Q1. Partitioner controls the partitioning of what data?
- [ ] final keys
- [ ] final values
- [x] intermediate keys
- [ ] intermediate values
Q2. SQL Windowing functions are implemented in Hive using which keywords?
- [ ] UNION DISTINCT, RANK
- [x] OVER, RANK
- [ ] OVER, EXCEPT
- [ ] UNION DISTINCT, RANK
Q3. Rather than adding a Secondary Sort to a slow Reduce job, it is Hadoop best practice to perform which optimization?
- [ ] Add a partitioned shuffle to the Map job.
- [x] Add a partitioned shuffle to the Reduce job.
- [ ] Break the Reduce job into multiple, chained Reduce jobs.
- [ ] Break the Reduce job into multiple, chained Map jobs.
Q4. Hadoop Auth enforces authentication on protected resources. Once authentication has been established, it sets what type of authenticating cookie?
- [ ] encrypted HTTP
- [ ] unsigned HTTP
- [ ] compressed HTTP
- [x] signed HTTP
Q5. MapReduce jobs can be written in which language?
- [x] Java or Python
- [ ] SQL only
- [ ] SQL or Java
- [ ] Python or SQL
Q6. To perform local aggregation of the intermediate outputs, MapReduce users can optionally specify which object?
- [ ] Reducer
- [x] Combiner
- [ ] Mapper
- [ ] Counter
Q7. To verify job status, look for the value ___ in the ___.
- [ ] SUCCEEDED; syslog
- [x] SUCCEEDED; stdout
- [ ] DONE; syslog
- [ ] DONE; stdout
Q8. Which line of code implements a Reducer method in MapReduce 2.0?
- [x] public void reduce(Text key, Iterator values, Context context){…}
- [ ] public static void reduce(Text key, IntWritable[] values, Context context){…}
- [ ] public static void reduce(Text key, Iterator values, Context context){…}
- [ ] public void reduce(Text key, IntWritable[] values, Context context){…}
Q9. To get the total number of mapped input records in a map job task, you should review the value of which counter?
- [ ] FileInputFormatCounter
- [ ] FileSystemCounter
- [ ] JobCounter
- [x] TaskCounter (NOT SURE)
Q10. Hadoop Core supports which CAP capabilities?
- [x] A, P
- [ ] C, A
- [ ] C, P
- [ ] C, A, P
Q11. What are the primary phases of a Reducer?
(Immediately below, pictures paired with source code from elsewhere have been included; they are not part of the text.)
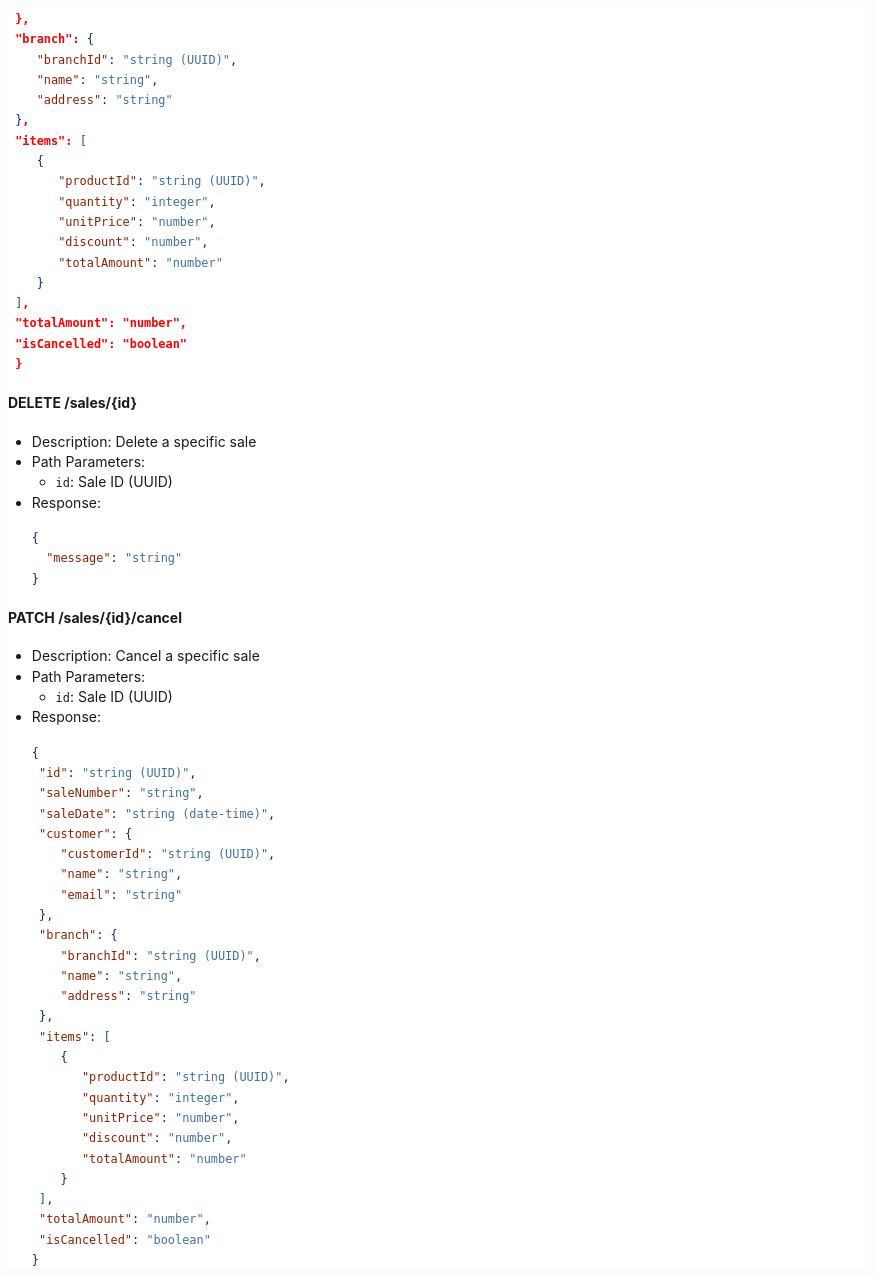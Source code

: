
   ```json
   },
   "branch": {
      "branchId": "string (UUID)",
      "name": "string",
      "address": "string"
   },
   "items": [
      {
         "productId": "string (UUID)",
         "quantity": "integer",
         "unitPrice": "number",
         "discount": "number",
         "totalAmount": "number"
      }
   ],
   "totalAmount": "number",
   "isCancelled": "boolean"
   }
  ```

#### DELETE /sales/{id}
- Description: Delete a specific sale
- Path Parameters:
  - `id`: Sale ID (UUID)
- Response: 
  ```json
  {
    "message": "string"
  }
  ```

#### PATCH /sales/{id}/cancel
- Description: Cancel a specific sale
- Path Parameters:
  - `id`: Sale ID (UUID)
- Response: 
  ```json
  {
   "id": "string (UUID)",
   "saleNumber": "string",
   "saleDate": "string (date-time)",
   "customer": {
      "customerId": "string (UUID)",
      "name": "string",
      "email": "string"
   },
   "branch": {
      "branchId": "string (UUID)",
      "name": "string",
      "address": "string"
   },
   "items": [
      {
         "productId": "string (UUID)",
         "quantity": "integer",
         "unitPrice": "number",
         "discount": "number",
         "totalAmount": "number"
      }
   ],
   "totalAmount": "number",
   "isCancelled": "boolean"
  }
  ```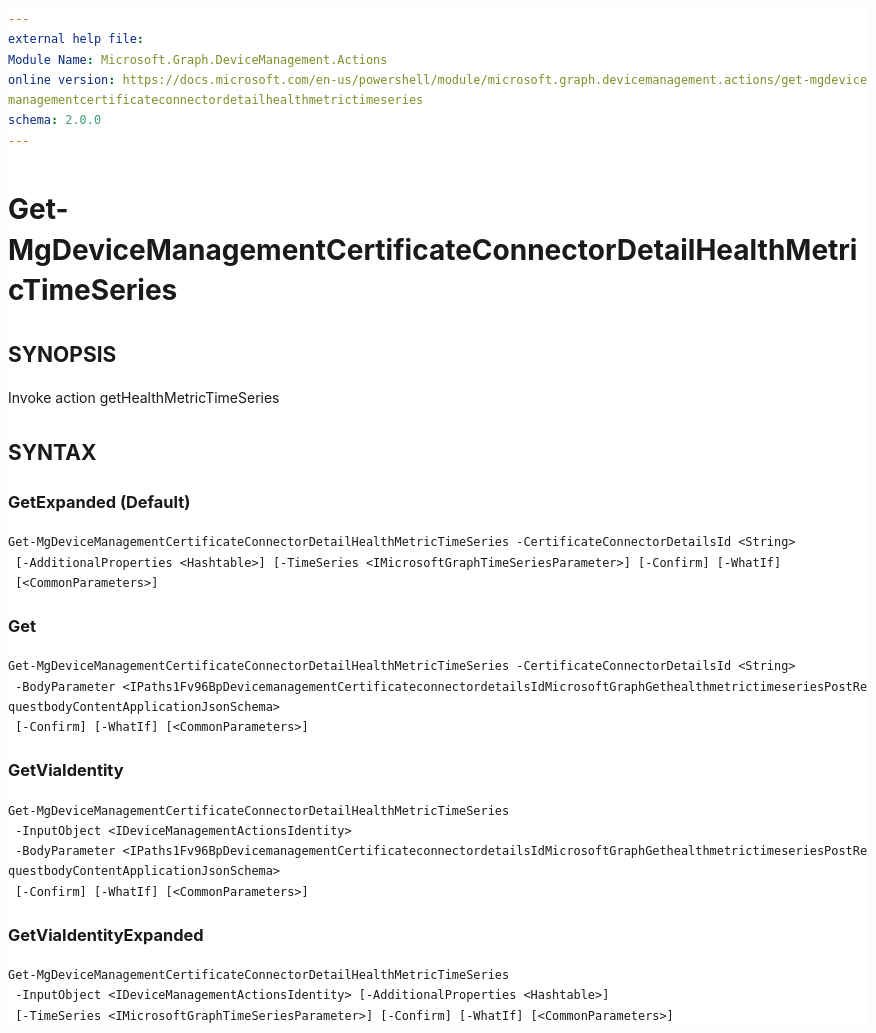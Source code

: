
 ```yaml
---
external help file:
Module Name: Microsoft.Graph.DeviceManagement.Actions
online version: https://docs.microsoft.com/en-us/powershell/module/microsoft.graph.devicemanagement.actions/get-mgdevicemanagementcertificateconnectordetailhealthmetrictimeseries
schema: 2.0.0
---
```


# Get-MgDeviceManagementCertificateConnectorDetailHealthMetricTimeSeries

## SYNOPSIS
Invoke action getHealthMetricTimeSeries

## SYNTAX

### GetExpanded (Default)
```
Get-MgDeviceManagementCertificateConnectorDetailHealthMetricTimeSeries -CertificateConnectorDetailsId <String>
 [-AdditionalProperties <Hashtable>] [-TimeSeries <IMicrosoftGraphTimeSeriesParameter>] [-Confirm] [-WhatIf]
 [<CommonParameters>]
```

### Get
```
Get-MgDeviceManagementCertificateConnectorDetailHealthMetricTimeSeries -CertificateConnectorDetailsId <String>
 -BodyParameter <IPaths1Fv96BpDevicemanagementCertificateconnectordetailsIdMicrosoftGraphGethealthmetrictimeseriesPostRequestbodyContentApplicationJsonSchema>
 [-Confirm] [-WhatIf] [<CommonParameters>]
```

### GetViaIdentity
```
Get-MgDeviceManagementCertificateConnectorDetailHealthMetricTimeSeries
 -InputObject <IDeviceManagementActionsIdentity>
 -BodyParameter <IPaths1Fv96BpDevicemanagementCertificateconnectordetailsIdMicrosoftGraphGethealthmetrictimeseriesPostRequestbodyContentApplicationJsonSchema>
 [-Confirm] [-WhatIf] [<CommonParameters>]
```

### GetViaIdentityExpanded
```
Get-MgDeviceManagementCertificateConnectorDetailHealthMetricTimeSeries
 -InputObject <IDeviceManagementActionsIdentity> [-AdditionalProperties <Hashtable>]
 [-TimeSeries <IMicrosoftGraphTimeSeriesParameter>] [-Confirm] [-WhatIf] [<CommonParameters>]
```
- [ ] combine, map, and reduce
- [x] shuffle, sort, and reduce
- [ ] reduce, sort, and combine
- [ ] map, sort, and combine
Q12. To set up Hadoop workflow with synchronization of data between jobs that process tasks both on disk and in memory, use the ___ service, which is ___.
- [ ] Oozie; open source
- [ ] Oozie; commercial software
- [ ] Zookeeper; commercial software
- [x] Zookeeper; open source
Q13. For high availability, use multiple nodes of which type?
- [ ] data
- [x] name
- [ ] memory
- [ ] worker
Q14. DataNode supports which type of drives?
- [x] hot swappable
- [ ] cold swappable
- [ ] warm swappable
- [ ] non-swappable
Q15. Which method is used to implement Spark jobs?
- [ ] on disk of all workers
- [ ] on disk of the master node
- [ ] in memory of the master node
- [x] in memory of all workers
Q16. In a MapReduce job, where does the map() function run?
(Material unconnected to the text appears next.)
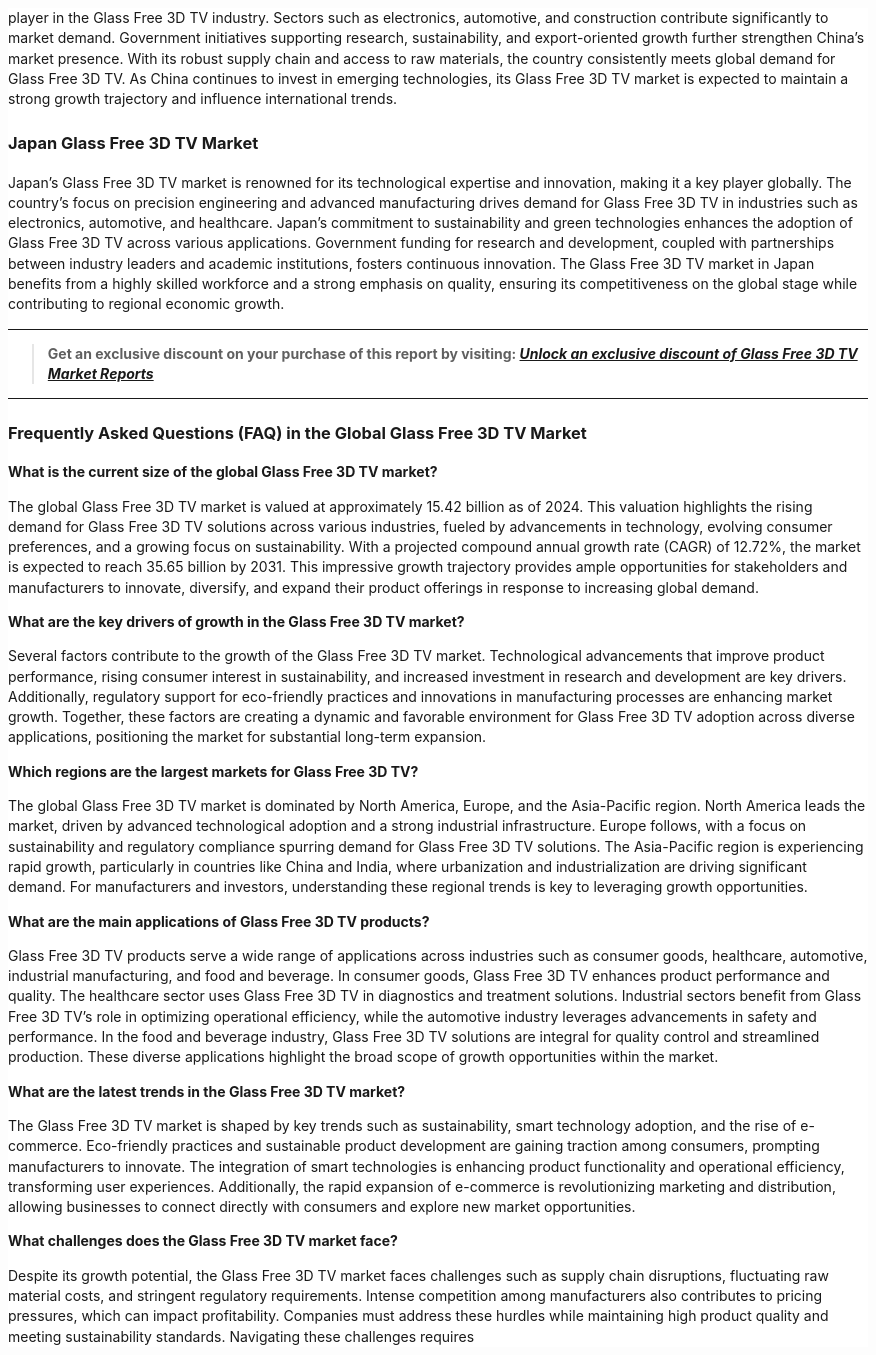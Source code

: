 player in the Glass Free 3D TV industry. Sectors such as electronics, automotive, and construction contribute significantly to market demand. Government initiatives supporting research, sustainability, and export-oriented growth further strengthen China&rsquo;s market presence. With its robust supply chain and access to raw materials, the country consistently meets global demand for Glass Free 3D TV. As China continues to invest in emerging technologies, its Glass Free 3D TV market is expected to maintain a strong growth trajectory and influence international trends.</p><h3>Japan Glass Free 3D TV Market</h3><p>Japan&rsquo;s Glass Free 3D TV market is renowned for its technological expertise and innovation, making it a key player globally. The country&rsquo;s focus on precision engineering and advanced manufacturing drives demand for Glass Free 3D TV in industries such as electronics, automotive, and healthcare. Japan&rsquo;s commitment to sustainability and green technologies enhances the adoption of Glass Free 3D TV across various applications. Government funding for research and development, coupled with partnerships between industry leaders and academic institutions, fosters continuous innovation. The Glass Free 3D TV market in Japan benefits from a highly skilled workforce and a strong emphasis on quality, ensuring its competitiveness on the global stage while contributing to regional economic growth.</p><hr /><blockquote><p><strong>Get an exclusive discount on your purchase of this report by visiting: <em><a href="://marketresearchpulse.com/ask-for-discount/61861?utm_source=Github&amp;utm_medium=0116">Unlock an exclusive discount of Glass Free 3D TV Market Reports</a></em>&nbsp;</strong></p></blockquote><hr /><h3>Frequently Asked Questions (FAQ) in the Global Glass Free 3D TV Market</h3><p><strong>What is the current size of the global Glass Free 3D TV market?</strong></p><p>The global Glass Free 3D TV market is valued at approximately 15.42 billion as of 2024. This valuation highlights the rising demand for Glass Free 3D TV solutions across various industries, fueled by advancements in technology, evolving consumer preferences, and a growing focus on sustainability. With a projected compound annual growth rate (CAGR) of 12.72%, the market is expected to reach 35.65 billion by 2031. This impressive growth trajectory provides ample opportunities for stakeholders and manufacturers to innovate, diversify, and expand their product offerings in response to increasing global demand.</p><p><strong>What are the key drivers of growth in the Glass Free 3D TV market?</strong></p><p>Several factors contribute to the growth of the Glass Free 3D TV market. Technological advancements that improve product performance, rising consumer interest in sustainability, and increased investment in research and development are key drivers. Additionally, regulatory support for eco-friendly practices and innovations in manufacturing processes are enhancing market growth. Together, these factors are creating a dynamic and favorable environment for Glass Free 3D TV adoption across diverse applications, positioning the market for substantial long-term expansion.</p><p><strong>Which regions are the largest markets for Glass Free 3D TV?</strong></p><p>The global Glass Free 3D TV market is dominated by North America, Europe, and the Asia-Pacific region. North America leads the market, driven by advanced technological adoption and a strong industrial infrastructure. Europe follows, with a focus on sustainability and regulatory compliance spurring demand for Glass Free 3D TV solutions. The Asia-Pacific region is experiencing rapid growth, particularly in countries like China and India, where urbanization and industrialization are driving significant demand. For manufacturers and investors, understanding these regional trends is key to leveraging growth opportunities.</p><p><strong>What are the main applications of Glass Free 3D TV products?</strong></p><p>Glass Free 3D TV products serve a wide range of applications across industries such as consumer goods, healthcare, automotive, industrial manufacturing, and food and beverage. In consumer goods, Glass Free 3D TV enhances product performance and quality. The healthcare sector uses Glass Free 3D TV in diagnostics and treatment solutions. Industrial sectors benefit from Glass Free 3D TV&rsquo;s role in optimizing operational efficiency, while the automotive industry leverages advancements in safety and performance. In the food and beverage industry, Glass Free 3D TV solutions are integral for quality control and streamlined production. These diverse applications highlight the broad scope of growth opportunities within the market.</p><p><strong>What are the latest trends in the Glass Free 3D TV market?</strong></p><p>The Glass Free 3D TV market is shaped by key trends such as sustainability, smart technology adoption, and the rise of e-commerce. Eco-friendly practices and sustainable product development are gaining traction among consumers, prompting manufacturers to innovate. The integration of smart technologies is enhancing product functionality and operational efficiency, transforming user experiences. Additionally, the rapid expansion of e-commerce is revolutionizing marketing and distribution, allowing businesses to connect directly with consumers and explore new market opportunities.</p><p><strong>What challenges does the Glass Free 3D TV market face?</strong></p><p>Despite its growth potential, the Glass Free 3D TV market faces challenges such as supply chain disruptions, fluctuating raw material costs, and stringent regulatory requirements. Intense competition among manufacturers also contributes to pricing pressures, which can impact profitability. Companies must address these hurdles while maintaining high product quality and meeting sustainability standards. Navigating these challenges requires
- [ ] on the reducer nodes of the cluster
- [x] on the data nodes of the cluster (NOT SURE)
- [ ] on the master node of the cluster
- [ ] on every node of the cluster
Q17. To reference a master file for lookups during Mapping, what type of cache should be used?
- [x] distributed cache
- [ ] local cache
- [ ] partitioned cache
- [ ] cluster cache
Q18. Skip bad records provides an option where a certain set of bad input records can be skipped when processing what type of data?
- [ ] cache inputs
- [ ] reducer inputs
- [ ] intermediate values
- [x] map inputs
Q19. Which command imports data to Hadoop from a MySQL database?
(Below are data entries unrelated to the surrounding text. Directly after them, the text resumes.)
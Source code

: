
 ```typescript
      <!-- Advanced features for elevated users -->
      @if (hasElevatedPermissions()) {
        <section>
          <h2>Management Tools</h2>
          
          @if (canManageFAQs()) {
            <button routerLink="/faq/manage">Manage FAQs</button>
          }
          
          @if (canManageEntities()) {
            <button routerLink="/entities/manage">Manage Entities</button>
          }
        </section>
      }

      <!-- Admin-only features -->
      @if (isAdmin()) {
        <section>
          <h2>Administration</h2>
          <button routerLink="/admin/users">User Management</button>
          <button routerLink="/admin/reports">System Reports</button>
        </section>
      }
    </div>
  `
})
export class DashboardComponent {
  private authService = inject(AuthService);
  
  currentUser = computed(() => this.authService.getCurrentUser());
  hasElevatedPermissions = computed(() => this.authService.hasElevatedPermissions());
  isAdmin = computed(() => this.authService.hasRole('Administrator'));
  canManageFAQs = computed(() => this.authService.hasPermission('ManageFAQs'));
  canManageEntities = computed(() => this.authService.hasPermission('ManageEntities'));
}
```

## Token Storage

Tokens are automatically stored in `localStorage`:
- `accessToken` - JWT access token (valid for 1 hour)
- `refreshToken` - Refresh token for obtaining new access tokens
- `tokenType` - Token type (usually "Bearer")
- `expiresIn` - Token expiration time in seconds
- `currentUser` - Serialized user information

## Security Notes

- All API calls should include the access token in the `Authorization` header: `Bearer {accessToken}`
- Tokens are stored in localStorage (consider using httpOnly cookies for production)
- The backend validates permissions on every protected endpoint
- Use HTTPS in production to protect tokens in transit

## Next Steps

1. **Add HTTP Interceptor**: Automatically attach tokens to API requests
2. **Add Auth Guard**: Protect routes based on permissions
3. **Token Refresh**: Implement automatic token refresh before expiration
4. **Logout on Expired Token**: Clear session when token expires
- [ ] spark import –connect jdbc:mysql://mysql.example.com/spark –username spark –warehouse-dir user/hue/oozie/deployments/spark
- [ ] sqoop import –connect jdbc:mysql://mysql.example.com/sqoop –username sqoop –warehouse-dir user/hue/oozie/deployments/sqoop
- [x] sqoop import –connect jdbc:mysql://mysql.example.com/sqoop –username sqoop –password sqoop –warehouse-dir user/hue/oozie/deployments/sqoop
- [ ] spark import –connect jdbc:mysql://mysql.example.com/spark –username spark –password spark –warehouse-dir user/hue/oozie/deployments/spark
Q20. In what form is Reducer output presented?
- [x] compressed (NOT SURE)
- [ ] sorted
- [ ] not sorted
- [ ] encrypted
Q21. Which library should be used to unit test MapReduce code?
- [ ] JUnit
- [ ] XUnit
- [x] MRUnit
- [ ] HadoopUnit
Q22. If you started the NameNode, then which kind of user must you be?
- [ ] hadoop-user
- [x] super-user
- [ ] node-user
- [ ] admin-user
Q23. State _ between the JVMs in a MapReduce job
- [ ] can be configured to be shared
- [ ] is partially shared
- [ ] is shared
- [x] is not shared (https://www.lynda.com/Hadoop-tutorials/Understanding-Java-virtual-machines-JVMs/191942/369545-4.html)
Q24. To create a MapReduce job, what should be coded first?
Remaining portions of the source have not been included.